Researchers at Tel Aviv University have used the principles of origami, the Japanese art of paperfolding, to develop a solution for the problem of how to accurately place sensors inside models comprising 3D-printed tissue.
The solution helps scientists resolve the long-standing problem of being unable to bioprint the tissue over the sensors, which are used to provide information from inside the model for research purposes.
Using an origami-inspired structure that folds around the printed tissue, the scientists found that they could insert the sensors into exact defined locations in order to monitor electrical activity or resistance of cells.
“In this study, we created an ‘out-of-the-box’ synergy between scientific research and art,” they said.

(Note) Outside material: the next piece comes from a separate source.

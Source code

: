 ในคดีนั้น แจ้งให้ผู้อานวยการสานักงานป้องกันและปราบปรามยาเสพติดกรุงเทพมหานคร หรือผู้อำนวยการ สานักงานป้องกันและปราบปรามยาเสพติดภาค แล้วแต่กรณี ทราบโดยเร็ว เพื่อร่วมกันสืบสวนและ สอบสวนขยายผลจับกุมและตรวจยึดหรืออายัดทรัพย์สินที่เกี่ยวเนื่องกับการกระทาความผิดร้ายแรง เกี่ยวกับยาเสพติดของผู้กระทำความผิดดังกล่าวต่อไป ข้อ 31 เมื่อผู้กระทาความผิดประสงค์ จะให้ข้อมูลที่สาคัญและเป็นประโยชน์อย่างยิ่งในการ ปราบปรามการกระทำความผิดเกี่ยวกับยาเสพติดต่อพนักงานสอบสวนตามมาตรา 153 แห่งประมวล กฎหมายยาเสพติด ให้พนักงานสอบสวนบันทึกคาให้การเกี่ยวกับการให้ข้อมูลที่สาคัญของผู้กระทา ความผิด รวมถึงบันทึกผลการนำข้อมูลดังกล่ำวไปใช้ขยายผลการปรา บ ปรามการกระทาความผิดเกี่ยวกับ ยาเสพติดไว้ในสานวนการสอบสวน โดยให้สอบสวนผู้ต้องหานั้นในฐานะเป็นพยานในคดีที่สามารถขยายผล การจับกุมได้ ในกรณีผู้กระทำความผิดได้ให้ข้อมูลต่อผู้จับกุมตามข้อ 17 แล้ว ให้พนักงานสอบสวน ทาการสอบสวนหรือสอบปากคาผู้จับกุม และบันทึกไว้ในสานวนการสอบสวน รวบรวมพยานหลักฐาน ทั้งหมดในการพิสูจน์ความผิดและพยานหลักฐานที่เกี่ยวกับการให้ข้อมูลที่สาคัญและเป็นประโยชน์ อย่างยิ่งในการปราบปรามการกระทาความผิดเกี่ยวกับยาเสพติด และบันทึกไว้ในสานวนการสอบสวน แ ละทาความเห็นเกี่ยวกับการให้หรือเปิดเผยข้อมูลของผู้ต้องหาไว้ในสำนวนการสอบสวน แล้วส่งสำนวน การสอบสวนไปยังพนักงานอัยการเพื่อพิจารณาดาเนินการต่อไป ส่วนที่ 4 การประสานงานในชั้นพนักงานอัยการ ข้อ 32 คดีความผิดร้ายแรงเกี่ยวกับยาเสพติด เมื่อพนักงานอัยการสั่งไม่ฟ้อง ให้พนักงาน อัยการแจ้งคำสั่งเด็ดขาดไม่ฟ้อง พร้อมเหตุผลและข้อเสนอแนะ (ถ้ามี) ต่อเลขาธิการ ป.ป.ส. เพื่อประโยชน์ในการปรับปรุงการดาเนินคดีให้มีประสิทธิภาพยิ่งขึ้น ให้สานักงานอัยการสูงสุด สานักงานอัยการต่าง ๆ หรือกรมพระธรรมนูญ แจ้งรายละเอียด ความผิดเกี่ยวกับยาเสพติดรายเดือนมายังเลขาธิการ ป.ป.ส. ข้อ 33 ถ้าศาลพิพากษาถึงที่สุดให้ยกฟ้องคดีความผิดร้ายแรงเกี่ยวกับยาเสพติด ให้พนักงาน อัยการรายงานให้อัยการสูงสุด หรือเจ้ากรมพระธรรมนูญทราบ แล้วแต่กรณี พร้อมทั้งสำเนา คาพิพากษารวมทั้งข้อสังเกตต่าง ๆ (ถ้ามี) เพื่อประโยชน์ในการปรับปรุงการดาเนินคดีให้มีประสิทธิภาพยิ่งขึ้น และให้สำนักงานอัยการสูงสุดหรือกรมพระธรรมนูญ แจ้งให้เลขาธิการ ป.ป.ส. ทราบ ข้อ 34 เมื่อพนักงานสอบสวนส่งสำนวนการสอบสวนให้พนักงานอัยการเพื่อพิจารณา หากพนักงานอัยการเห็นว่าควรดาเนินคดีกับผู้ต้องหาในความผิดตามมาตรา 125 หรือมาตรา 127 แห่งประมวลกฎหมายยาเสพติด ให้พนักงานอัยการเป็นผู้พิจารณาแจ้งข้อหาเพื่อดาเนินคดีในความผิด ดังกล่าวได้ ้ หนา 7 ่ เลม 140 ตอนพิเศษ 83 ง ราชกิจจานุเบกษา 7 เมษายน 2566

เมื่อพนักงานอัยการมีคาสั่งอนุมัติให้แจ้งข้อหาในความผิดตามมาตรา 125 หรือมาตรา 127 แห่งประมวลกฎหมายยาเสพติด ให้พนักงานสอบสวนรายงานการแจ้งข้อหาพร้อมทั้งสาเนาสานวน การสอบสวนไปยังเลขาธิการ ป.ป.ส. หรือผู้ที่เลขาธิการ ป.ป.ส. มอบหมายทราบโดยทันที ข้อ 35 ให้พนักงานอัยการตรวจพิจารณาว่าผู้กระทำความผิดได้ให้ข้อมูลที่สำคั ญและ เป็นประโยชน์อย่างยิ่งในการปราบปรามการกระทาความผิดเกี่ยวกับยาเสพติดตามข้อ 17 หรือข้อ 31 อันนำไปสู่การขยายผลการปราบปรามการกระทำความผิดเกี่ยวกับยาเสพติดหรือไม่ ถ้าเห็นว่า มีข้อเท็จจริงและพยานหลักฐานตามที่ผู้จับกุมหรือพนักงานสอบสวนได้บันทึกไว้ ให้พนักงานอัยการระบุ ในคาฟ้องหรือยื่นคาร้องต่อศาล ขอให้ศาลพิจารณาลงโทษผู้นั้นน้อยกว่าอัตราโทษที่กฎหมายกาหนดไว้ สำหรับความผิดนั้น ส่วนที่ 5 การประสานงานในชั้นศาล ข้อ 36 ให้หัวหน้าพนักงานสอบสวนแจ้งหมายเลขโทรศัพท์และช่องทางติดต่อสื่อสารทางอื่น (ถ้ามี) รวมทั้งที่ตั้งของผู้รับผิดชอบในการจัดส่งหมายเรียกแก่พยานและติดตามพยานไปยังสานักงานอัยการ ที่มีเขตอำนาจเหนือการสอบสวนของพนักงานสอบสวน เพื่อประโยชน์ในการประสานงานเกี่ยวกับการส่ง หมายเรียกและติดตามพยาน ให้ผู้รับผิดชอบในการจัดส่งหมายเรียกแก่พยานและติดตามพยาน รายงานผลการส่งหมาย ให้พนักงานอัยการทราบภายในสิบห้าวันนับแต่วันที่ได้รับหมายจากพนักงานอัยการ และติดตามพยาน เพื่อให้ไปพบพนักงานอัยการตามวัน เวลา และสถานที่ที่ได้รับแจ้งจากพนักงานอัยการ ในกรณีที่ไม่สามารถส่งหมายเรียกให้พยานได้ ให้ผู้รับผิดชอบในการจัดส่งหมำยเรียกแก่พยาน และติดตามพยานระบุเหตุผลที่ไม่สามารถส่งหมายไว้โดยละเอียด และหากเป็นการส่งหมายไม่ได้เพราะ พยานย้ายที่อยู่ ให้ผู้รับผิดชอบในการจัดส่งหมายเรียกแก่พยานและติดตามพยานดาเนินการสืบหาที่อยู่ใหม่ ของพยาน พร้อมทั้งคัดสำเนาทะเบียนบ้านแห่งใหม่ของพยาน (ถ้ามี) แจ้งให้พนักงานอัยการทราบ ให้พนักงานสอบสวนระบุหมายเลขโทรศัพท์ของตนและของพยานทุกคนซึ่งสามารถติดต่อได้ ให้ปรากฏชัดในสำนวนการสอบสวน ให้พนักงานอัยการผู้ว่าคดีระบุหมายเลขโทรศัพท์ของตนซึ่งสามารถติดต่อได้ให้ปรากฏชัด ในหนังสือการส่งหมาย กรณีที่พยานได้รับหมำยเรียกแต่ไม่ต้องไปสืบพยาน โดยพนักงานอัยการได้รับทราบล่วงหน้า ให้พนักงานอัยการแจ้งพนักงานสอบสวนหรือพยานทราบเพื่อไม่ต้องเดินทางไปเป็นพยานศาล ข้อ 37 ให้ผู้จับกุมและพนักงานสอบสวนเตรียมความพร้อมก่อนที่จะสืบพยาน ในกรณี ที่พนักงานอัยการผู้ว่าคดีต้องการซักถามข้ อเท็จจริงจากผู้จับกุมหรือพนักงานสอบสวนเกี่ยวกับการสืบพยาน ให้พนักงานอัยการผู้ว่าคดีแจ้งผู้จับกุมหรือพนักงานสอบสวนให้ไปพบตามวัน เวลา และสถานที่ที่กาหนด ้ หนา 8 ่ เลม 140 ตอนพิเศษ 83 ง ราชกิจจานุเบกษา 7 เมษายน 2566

And while demonstrations of the new system, dubbed the Multi-Sensor Origami Platform, focused on brain tissue, the researchers say that it can place any number and type of sensors in any location within any form of 3D-bioprinted tissue model.
The research was a joint effort by members of several of the university’s departments, including the School of Neurobiology, Biochemistry and Biophysics; Koum Center for Nanoscience and Nanotechnology; and Department of Biomedical Engineering.
“The use of 3D-bioprinters to print biological tissue models for research is already widespread,” explained Prof. Ben Maoz of the Department of Biomedical Engineering, who was one of the researchers.
“In existing technologies, the printer head moves back and forth, printing layer upon layer of the required tissue. This method, however, has a significant drawback: The tissue cannot be bio-printed over a set of sensors needed to provide information about its inner cells, because in the process of printing the printer head breaks the sensors. We propose a new approach to the complex problem: origami,” he said.